ところが、この構内ではその常識が通じなかった。学生たちは近田の存在など認識していないかのように、ぐんぐん直進してくる。歩きながらスマートフォンを操作しているわけでも、よそ見をしているわけでもない。彼らは近田が道を空けたことすら、気づいていないようだ。
「京大生は、目的に向かって最短距離で向かう性分なんかな?」
近田は戸惑いを隠せないまま、目的地である野球場に向かった。
ここは京都大学吉田キャンパスの吉田南構内である。京大には大きく分けて、「吉田」「宇治」「桂」の三つのキャンパスがある。吉田キャンパスは1897年の大学開校以来、中枢部が置かれる京大最大のキャンパスだ。
京都駅から北東に5キロあまり、京大吉田キャンパスは京都府京都市左京区吉田に通りを挟んで七つの構内に分かれている。
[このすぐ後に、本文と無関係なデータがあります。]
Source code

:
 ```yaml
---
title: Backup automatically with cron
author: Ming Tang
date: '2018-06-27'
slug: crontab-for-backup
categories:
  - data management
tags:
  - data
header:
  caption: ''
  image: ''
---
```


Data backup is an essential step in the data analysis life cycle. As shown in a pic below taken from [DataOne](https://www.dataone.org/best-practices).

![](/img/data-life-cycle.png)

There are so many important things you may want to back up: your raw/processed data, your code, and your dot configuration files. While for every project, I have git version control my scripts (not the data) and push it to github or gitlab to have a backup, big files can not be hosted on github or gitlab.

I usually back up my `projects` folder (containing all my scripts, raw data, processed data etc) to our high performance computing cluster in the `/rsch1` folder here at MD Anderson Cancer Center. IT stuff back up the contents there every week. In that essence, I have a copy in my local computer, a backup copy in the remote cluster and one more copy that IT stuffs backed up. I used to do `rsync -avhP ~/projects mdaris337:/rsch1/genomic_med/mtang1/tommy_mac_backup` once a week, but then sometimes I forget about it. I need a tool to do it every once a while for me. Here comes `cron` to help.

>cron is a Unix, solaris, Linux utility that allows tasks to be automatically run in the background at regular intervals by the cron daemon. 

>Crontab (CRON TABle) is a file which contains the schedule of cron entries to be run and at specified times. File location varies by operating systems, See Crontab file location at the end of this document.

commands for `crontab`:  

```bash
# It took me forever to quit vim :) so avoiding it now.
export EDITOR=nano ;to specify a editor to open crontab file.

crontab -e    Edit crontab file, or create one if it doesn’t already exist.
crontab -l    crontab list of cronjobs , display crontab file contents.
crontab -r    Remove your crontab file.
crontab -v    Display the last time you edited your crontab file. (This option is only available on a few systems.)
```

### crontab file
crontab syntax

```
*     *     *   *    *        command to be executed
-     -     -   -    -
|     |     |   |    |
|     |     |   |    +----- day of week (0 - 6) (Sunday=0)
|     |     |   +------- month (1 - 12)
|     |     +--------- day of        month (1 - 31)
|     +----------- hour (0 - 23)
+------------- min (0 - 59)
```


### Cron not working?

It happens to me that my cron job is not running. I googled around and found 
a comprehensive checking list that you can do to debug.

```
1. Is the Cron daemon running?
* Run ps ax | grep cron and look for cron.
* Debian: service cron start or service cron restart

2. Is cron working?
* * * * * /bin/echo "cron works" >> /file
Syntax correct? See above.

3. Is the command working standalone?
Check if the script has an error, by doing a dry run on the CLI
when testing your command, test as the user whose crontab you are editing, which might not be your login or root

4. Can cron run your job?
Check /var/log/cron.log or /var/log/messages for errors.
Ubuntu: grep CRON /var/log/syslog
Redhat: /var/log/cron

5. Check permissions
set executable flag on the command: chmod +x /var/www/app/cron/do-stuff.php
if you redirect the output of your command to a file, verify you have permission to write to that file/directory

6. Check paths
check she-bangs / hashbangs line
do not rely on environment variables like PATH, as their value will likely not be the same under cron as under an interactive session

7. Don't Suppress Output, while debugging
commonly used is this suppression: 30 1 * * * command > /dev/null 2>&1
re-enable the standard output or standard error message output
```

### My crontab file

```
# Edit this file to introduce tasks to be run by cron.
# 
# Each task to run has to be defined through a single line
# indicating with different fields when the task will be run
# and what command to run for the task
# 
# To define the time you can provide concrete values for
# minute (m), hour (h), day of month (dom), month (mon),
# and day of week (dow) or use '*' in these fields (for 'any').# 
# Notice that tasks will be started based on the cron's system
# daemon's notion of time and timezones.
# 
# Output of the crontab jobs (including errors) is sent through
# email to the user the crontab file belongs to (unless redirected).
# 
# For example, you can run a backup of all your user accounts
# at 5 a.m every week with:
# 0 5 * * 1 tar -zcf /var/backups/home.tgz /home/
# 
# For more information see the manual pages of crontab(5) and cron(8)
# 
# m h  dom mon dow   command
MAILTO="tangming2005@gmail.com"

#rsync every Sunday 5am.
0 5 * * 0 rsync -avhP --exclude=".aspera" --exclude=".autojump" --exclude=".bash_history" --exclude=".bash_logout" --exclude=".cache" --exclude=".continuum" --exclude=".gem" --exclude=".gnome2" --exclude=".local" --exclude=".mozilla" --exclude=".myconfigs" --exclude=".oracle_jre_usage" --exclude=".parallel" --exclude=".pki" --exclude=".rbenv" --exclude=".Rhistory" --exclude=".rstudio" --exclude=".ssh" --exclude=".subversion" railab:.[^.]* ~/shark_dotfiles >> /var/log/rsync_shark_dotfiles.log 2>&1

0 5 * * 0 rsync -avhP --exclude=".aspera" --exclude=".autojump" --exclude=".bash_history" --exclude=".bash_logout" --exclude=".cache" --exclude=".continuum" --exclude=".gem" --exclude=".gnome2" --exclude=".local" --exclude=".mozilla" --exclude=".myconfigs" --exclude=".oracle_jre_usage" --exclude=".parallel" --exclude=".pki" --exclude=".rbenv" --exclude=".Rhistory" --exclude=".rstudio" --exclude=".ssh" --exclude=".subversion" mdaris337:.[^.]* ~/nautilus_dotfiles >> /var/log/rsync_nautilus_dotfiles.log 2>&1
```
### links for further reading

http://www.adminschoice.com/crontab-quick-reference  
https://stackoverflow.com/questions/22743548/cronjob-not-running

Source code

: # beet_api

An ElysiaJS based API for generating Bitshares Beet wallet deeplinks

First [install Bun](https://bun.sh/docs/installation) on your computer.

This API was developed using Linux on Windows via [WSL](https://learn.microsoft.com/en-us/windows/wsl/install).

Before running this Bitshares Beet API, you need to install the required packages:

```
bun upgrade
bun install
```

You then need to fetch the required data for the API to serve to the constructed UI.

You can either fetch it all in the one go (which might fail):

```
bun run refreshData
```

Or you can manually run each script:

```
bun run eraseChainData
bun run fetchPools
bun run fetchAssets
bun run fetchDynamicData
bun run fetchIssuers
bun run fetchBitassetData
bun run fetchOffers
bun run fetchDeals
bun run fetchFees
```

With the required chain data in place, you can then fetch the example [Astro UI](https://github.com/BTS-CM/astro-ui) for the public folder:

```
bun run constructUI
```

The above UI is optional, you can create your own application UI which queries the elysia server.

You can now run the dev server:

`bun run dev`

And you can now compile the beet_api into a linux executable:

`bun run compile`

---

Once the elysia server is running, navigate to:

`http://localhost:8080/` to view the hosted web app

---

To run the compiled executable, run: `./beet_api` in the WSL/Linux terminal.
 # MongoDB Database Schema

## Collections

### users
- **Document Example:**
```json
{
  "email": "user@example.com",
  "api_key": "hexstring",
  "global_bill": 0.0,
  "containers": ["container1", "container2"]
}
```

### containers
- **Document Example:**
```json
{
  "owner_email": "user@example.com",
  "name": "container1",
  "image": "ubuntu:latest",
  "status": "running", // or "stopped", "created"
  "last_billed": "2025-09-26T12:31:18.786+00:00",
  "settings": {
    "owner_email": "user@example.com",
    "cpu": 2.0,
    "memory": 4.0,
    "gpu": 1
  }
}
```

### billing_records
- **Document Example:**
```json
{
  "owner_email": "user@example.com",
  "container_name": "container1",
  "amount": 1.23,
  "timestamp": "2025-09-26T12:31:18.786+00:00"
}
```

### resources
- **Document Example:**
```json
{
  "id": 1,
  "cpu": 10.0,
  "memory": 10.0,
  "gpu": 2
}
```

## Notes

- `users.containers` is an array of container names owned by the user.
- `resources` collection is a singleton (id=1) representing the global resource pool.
京大の象徴である時計台記念館や、巨大なクスノキは本部構内の正門を通ってすぐにそびえている。
その正門と東一条通を隔てて向かいに建つ、吉田南構内に野球場がある。野球場の三塁側から左翼側の外周は学生が頻繁に行き交い、掲示板には膨大な数のサークルの勧誘チラシが貼られている。近田はこの道を歩く京大生が、よく対向者とぶつかるシーンを目撃していた。近田は26歳の青年ながら、京大野球部のコーチになっていた。
「今日はどんなことを聞かれるんかな?」
近田にとって京大生から寄せられる質問は、楽しみでもあり恐ろしくもあった。京大は、日本で2番目に創設された帝国大学・京都帝国大学の流れを汲む国立大学。入試のレベルは日本最難関クラスとして知られている。その入試を突破した大学野球部の部員たちは、近田の26年間の人生で出会ったことのない人種に思えた。
「上腕二頭筋が張ってこないんですけど、上手に使うにはどうすればいいですか?」
部員から寄せられる質問に、近田は困惑した。
(上腕二頭筋って、どこやったっけ……?)
近田自身は、幼少期からプレーヤーとして野球のエリートコースを歩んできた。だが、筋肉や関節の細かい部位を意識してプレーしたことはない。京大生が求めてくるのは、決まって部位ごとの細かな部分だった。近田は苦笑しつつ、メモ帳を開いて「上腕二頭筋」と記した。
兵庫県西宮市に住む近田は、電車とバスを乗り継いで京大の野球場に通っていた。約2時間の移動時間中、近田はスマートフォンを取り出して「上腕二頭筋」と検索する。「ああ、ここか」と理解した近田は、すぐさまコミュニケーションアプリのLINEを起動して、質問してきた部員に返事を打った。
上腕二頭筋などまだ初歩的なほうで、京大生は筋肉、関節、腱まで人体のあらゆる部位の質問を近田に浴びせてきた。そのたびに、近田はメモ書きを元に帰路で調べ、部員たちに答えるようになった。
「俺、医者にでもなるんかな?」
近田はそうひとりごち、笑った。本業の仕事をしながら大学野球部のコーチを務め、2時間かけて帰宅する生活。体力的には大変だったが、不思議と「やめたい」とは思わなかった。どんな形であれ、人から求められることは心地よかった。